Staring out over the banister from the rooftop terrace of an eighth-floor penthouse on the Marais’s Rue Vieille du Temple, it’s immediately clear you’re in Paris: Across the park below, past the mansard roofs of the low Haussmannian buildings that have fronted these streets since the late 19th century, the Eiffel Tower and the Place de la Bastille’s column pierce the grey clouds in the middle distance and, looking west, the cyan blue and cherry-red tubes of the Centre Pompidou dominate the skyline, their chromatic hues clashing against the beige city.
These are pleasant, familiar views — but if you turn back towards the private terrace’s adjoined apartment (which is owned by a television producer), you’ll spot the roof’s true focal point: a dense thicket of plants, grounded in weathered terracotta pots, layered with such variety and quantity as to completely shroud the walls and corners of this 754-square-foot deck.

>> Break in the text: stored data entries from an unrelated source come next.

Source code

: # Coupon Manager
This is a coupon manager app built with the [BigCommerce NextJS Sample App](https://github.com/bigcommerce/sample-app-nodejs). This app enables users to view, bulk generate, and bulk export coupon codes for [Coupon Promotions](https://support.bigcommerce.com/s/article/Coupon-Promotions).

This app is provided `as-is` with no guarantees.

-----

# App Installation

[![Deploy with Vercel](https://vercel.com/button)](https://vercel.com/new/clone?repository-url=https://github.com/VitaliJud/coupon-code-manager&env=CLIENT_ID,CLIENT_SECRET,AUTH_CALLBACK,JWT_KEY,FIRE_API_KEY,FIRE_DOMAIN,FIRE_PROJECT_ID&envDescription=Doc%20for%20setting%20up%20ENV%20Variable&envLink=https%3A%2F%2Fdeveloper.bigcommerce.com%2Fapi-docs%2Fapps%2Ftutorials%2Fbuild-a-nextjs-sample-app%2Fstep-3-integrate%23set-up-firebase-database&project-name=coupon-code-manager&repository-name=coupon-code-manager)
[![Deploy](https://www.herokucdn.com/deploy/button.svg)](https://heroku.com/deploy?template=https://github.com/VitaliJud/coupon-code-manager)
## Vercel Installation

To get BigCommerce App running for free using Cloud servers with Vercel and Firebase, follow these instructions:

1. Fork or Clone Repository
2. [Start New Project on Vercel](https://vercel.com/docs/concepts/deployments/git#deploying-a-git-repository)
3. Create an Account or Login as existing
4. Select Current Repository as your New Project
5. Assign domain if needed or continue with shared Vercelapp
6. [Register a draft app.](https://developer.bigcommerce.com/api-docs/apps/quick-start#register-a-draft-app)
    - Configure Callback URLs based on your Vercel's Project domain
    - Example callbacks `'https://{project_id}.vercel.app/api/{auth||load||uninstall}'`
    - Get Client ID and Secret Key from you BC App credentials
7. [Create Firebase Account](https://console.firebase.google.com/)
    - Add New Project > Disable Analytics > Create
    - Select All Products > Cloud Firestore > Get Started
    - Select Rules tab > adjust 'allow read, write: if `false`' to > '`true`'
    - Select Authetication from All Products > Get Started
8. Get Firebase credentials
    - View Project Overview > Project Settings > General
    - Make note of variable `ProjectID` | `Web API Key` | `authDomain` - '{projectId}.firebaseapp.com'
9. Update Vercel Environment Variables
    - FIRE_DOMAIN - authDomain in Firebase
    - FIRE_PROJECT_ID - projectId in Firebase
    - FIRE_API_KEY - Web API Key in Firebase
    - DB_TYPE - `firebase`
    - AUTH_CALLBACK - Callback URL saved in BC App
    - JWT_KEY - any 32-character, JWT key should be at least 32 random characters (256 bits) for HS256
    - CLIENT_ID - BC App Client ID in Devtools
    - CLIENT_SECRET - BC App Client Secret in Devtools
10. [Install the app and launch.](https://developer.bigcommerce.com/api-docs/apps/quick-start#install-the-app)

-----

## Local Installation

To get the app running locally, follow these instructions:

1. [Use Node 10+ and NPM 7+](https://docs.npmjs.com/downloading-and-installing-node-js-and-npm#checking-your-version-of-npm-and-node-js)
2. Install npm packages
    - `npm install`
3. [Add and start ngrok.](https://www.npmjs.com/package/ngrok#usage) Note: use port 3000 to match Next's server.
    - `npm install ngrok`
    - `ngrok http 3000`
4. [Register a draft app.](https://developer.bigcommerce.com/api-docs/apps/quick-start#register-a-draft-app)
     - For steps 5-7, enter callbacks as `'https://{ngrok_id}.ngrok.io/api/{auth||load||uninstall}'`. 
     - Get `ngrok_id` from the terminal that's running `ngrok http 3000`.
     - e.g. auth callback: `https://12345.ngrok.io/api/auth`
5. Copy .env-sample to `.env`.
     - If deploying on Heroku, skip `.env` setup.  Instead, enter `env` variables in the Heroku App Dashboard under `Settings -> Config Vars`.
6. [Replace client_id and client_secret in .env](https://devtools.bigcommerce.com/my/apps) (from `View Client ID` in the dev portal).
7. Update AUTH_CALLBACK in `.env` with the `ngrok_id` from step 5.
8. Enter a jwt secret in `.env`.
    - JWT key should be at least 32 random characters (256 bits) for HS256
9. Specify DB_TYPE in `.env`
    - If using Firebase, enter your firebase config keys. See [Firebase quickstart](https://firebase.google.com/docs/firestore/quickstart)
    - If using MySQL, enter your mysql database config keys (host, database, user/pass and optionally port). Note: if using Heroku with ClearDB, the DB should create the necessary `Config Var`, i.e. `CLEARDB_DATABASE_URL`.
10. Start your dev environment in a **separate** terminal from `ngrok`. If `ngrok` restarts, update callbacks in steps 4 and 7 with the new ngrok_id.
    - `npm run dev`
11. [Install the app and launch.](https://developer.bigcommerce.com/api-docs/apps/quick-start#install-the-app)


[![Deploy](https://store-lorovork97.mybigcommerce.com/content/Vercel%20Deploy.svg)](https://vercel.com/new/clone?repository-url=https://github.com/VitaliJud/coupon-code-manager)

The verdant, V-shaped tableau, as absorbing as it is disorienting in this metropolitan context, evokes the fantasy of being a parched desert traveller stumbling across a fecund oasis. This sense of sudden displacement is further echoed by the plants themselves, nearly none of which technically belong in Paris: Among the dozens of varieties, there’s Agave x nigra, a hardy desert succulent; Phillyrea angustifolia, a silvery-leafed bush native to the Mediterranean region; and Aristaloe aristata, squat and spiky, which hails from South Africa.
Esta historia es de la edición January 2020 de T Singapore: The New York Times Style Magazine.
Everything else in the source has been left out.